DATI PREGRESSI_4

Dati A.R.P.A. relativi alla primavera 1997 dall'approfondimento di Arnaldo, Benazzo, Crosio, Barisone L.

 

A causa di un aumento di alghe dovute ad una loro insolita proliferazione nel fiume Bormida, nella primavera del 1997 sono stati predisposti dall’A.R.P.A. prelievi chimico-biologici in diverse sezioni del corso d’acqua.

 

Sezioni del monitoraggio:

 

1 Merana (Bormida di Spigno)                7 Alessandria ponte di Casalcermelli

2 Ponti (Bormida di Spigno)                   8 Alessandria loc. Magnera ponte FF.SS.

3 Bistagno (Bormida di Millesimo)          9 Alessandria loc. Bagni (Spinetta)

4 Terzo

5 Strevi

6 Cassine

 

I parametri  chimico-fisici considerati sono stati: C.O.D. , conducibilità, azoto ammoniacale, azoto nitroso, cloruri, metalli e microinquinanti organici.

Risultanze:

 ·La conducibilità aumenta considerevolmente in corrispondenza dello scarico Ausimont di  Spinetta M.go (sez. 9), raggiungendo 800 microS/cm  ed è influenzata dal ramo di Millesimo (sez. 3 - conducibilità intorno ai 759 microS/cm).

Nel ramo di Spigno la conducibilità è sensibilmente meno elevata: valori intorno ai 450 microS/cm (sez. 1-2).

·I valori di azoto ammoniacale aumentano a valle dei centri abitati  (sez. 5-6-7), mentre diminuiscono in corrispondenza della confluenza con il t. Orba (sez.8); un ultimo aumento si ritrova a valle dello scarico Ausimont (sez. 9).

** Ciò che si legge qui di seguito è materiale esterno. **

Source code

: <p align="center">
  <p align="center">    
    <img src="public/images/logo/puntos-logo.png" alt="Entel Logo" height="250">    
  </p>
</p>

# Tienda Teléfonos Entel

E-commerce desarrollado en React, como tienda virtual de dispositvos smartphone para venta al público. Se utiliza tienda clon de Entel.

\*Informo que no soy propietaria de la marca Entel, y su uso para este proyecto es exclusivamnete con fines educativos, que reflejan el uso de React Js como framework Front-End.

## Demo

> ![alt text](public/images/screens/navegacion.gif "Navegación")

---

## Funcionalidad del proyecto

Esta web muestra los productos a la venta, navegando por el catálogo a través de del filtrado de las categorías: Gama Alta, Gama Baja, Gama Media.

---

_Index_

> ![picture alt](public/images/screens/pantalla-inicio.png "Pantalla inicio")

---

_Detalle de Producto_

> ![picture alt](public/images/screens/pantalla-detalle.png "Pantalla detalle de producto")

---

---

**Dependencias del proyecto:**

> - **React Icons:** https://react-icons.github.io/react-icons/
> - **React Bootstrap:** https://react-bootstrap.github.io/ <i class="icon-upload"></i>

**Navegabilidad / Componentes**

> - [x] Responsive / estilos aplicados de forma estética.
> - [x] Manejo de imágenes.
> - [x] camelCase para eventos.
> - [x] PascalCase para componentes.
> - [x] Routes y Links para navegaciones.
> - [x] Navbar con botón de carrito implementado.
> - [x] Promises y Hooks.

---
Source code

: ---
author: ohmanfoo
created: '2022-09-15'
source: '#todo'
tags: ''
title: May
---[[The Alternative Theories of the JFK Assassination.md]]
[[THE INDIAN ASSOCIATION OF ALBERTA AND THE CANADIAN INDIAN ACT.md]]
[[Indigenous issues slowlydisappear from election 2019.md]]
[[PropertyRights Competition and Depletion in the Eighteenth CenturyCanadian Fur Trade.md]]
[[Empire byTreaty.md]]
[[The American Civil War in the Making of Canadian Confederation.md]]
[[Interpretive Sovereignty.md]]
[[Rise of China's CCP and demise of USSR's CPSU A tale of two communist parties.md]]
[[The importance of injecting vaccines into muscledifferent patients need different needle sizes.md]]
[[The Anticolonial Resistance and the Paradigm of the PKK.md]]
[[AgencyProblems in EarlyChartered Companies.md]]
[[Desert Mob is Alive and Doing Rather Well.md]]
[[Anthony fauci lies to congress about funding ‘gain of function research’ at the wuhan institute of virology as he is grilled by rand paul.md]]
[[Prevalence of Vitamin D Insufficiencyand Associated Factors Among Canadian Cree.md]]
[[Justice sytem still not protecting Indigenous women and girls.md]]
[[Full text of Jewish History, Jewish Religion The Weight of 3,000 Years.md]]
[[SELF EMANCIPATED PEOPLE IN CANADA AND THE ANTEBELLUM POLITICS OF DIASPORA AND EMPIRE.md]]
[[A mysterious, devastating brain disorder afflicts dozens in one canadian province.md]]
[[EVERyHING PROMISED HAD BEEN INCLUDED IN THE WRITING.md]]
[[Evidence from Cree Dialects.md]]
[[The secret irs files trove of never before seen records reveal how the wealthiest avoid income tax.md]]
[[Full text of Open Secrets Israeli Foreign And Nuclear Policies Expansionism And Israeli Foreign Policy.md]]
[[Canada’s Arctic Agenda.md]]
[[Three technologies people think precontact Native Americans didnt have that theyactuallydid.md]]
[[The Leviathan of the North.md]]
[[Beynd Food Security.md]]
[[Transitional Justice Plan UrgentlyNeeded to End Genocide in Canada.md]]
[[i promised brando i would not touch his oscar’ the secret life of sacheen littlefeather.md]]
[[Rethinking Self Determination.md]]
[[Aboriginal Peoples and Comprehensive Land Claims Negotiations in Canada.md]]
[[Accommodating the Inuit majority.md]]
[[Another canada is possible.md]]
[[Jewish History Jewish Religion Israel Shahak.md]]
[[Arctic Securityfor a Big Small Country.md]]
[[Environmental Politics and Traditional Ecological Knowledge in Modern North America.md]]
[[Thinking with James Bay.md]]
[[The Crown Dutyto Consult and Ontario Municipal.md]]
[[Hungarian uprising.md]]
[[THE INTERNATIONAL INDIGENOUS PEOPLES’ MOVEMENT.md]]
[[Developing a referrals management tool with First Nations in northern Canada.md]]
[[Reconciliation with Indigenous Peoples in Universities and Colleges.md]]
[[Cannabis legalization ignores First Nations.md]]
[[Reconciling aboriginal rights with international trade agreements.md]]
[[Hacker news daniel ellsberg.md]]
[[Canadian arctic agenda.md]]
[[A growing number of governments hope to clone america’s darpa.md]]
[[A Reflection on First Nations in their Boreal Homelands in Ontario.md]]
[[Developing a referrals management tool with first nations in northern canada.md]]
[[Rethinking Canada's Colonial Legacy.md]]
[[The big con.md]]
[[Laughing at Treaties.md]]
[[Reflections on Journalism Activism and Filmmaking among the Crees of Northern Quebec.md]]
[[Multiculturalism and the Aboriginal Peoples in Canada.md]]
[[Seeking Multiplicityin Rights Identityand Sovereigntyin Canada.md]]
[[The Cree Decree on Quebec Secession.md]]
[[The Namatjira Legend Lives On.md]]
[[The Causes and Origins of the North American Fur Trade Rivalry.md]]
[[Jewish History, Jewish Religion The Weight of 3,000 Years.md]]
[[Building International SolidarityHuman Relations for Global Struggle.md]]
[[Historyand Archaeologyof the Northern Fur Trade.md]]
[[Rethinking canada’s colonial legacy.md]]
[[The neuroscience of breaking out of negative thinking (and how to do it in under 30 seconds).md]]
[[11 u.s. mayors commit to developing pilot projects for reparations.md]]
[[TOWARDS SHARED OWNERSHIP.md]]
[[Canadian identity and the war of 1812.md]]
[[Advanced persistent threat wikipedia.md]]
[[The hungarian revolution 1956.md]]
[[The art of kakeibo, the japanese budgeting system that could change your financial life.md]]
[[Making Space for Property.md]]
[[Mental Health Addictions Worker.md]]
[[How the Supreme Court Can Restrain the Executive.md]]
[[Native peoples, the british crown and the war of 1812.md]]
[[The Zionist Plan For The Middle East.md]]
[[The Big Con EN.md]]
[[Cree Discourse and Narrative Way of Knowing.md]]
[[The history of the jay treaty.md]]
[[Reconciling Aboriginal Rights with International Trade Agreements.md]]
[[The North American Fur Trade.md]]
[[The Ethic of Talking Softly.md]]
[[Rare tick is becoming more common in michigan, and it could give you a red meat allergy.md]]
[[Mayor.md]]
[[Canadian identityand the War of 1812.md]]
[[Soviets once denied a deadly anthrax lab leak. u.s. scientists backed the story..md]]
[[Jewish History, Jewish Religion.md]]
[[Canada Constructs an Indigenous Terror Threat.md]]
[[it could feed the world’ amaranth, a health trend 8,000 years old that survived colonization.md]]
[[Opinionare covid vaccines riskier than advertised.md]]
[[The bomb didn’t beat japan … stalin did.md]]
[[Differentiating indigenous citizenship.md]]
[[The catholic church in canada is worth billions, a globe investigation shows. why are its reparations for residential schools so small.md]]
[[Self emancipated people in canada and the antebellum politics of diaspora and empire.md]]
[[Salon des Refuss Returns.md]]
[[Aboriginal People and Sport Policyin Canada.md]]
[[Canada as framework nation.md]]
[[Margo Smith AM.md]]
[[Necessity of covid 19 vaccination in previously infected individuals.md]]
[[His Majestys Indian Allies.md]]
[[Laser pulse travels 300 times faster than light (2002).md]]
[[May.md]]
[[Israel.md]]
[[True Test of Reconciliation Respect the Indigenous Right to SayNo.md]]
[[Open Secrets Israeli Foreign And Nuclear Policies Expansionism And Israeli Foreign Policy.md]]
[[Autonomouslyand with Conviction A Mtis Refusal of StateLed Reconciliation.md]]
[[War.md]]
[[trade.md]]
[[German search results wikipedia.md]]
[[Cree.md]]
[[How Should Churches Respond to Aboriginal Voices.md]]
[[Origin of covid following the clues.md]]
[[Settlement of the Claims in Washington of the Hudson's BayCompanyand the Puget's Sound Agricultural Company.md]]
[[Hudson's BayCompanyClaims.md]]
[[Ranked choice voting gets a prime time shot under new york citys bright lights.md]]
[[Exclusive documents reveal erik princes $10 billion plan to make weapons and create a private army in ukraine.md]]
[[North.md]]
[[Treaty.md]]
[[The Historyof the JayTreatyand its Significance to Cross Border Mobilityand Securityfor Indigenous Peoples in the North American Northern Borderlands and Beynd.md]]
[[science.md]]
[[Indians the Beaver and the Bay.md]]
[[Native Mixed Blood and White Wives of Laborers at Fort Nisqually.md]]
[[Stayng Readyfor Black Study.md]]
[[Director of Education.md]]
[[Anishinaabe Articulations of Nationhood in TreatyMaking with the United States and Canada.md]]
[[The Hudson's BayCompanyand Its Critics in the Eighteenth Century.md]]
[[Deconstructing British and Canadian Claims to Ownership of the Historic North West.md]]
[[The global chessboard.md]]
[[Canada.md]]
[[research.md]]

Vedi il grafico relativo ai valori di azoto ammoniacale

 

 

·I cloruri subiscono un aumento notevole presso la sezione 9 (a valle scarico Ausimont) con valori che si attestano sugli 80 mg/l.

Il valore medio per le altre sezioni è invece di 20 mg/l.

·I metalli non subiscono variazioni apprezzabili ad esclusione del manganese che presenta variazioni non costanti nel tempo nei siti 5-6-7.

·I microinquinanti organici risultano praticamente assenti lungo tutto il fiume ad eccezione del sito a valle dell’Ausimont dove si rilevano significative presenze di solventi alogenati (cloroformio e tetracloruro di carbonio) e di composti aromatici.

I prelievi biologici hanno evidenziato che in prossimità di Merana (sez.1), del ramo di Millesimo (sez. 3) e nei pressi di Strevi (sez. 5) l’equilibrio biologico si rivela poco alterato (gli indici biotici estesi si attestano intorno al valore 9-classe di qualità II). (Vedi grafico)

Per le sezioni 6-7-9 i valori dell’indice biotico scendono su valori intorno a 7, corrispondenti a classe di qualità III-ambiente inquinato.

La situazione biologica della sezione 6 ha un leggero peggioramento dovuto allo scarico dell’impianto de depurazione (III classe).

E’ stato verificato  l’apporto diluente del  torrente Orba che fa leggermente migliorare l’indice biotico nel tratto a valle la confluenza.

Infine, nell’ultima sezione situata a valle della statale 35 bis dei Giovi, l’equilibrio biologico risente delle attività antropiche presenti a monte e mostra alterazioni sia nella fauna macrobentonica come nella cenosi algale.

Si  è rilevata la presenza di numerosissimi  Crostacei (Gammaridi).

Tale fenomeno può essere stato provocato dalla presenza di sostanze alogenate.